PROMPT ->
How many lines in the records below contain "code"? Reply with the number only.

◆ ◆ ◆ ◆ ◆

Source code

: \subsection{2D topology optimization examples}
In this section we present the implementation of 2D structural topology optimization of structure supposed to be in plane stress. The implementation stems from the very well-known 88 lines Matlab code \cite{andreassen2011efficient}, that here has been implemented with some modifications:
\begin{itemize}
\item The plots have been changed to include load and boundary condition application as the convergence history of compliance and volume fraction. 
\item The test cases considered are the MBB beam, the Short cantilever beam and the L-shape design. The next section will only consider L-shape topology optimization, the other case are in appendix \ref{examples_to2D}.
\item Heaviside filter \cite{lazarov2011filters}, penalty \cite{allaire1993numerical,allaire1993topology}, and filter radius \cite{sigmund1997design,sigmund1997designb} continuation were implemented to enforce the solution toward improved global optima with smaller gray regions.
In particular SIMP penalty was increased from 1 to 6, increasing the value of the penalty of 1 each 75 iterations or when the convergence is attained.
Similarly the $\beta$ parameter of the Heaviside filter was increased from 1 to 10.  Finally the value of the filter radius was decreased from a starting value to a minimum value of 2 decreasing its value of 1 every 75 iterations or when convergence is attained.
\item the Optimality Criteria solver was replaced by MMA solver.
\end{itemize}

◆ ◆ ◆ ◆ ◆

TASK SOLUTION ->
2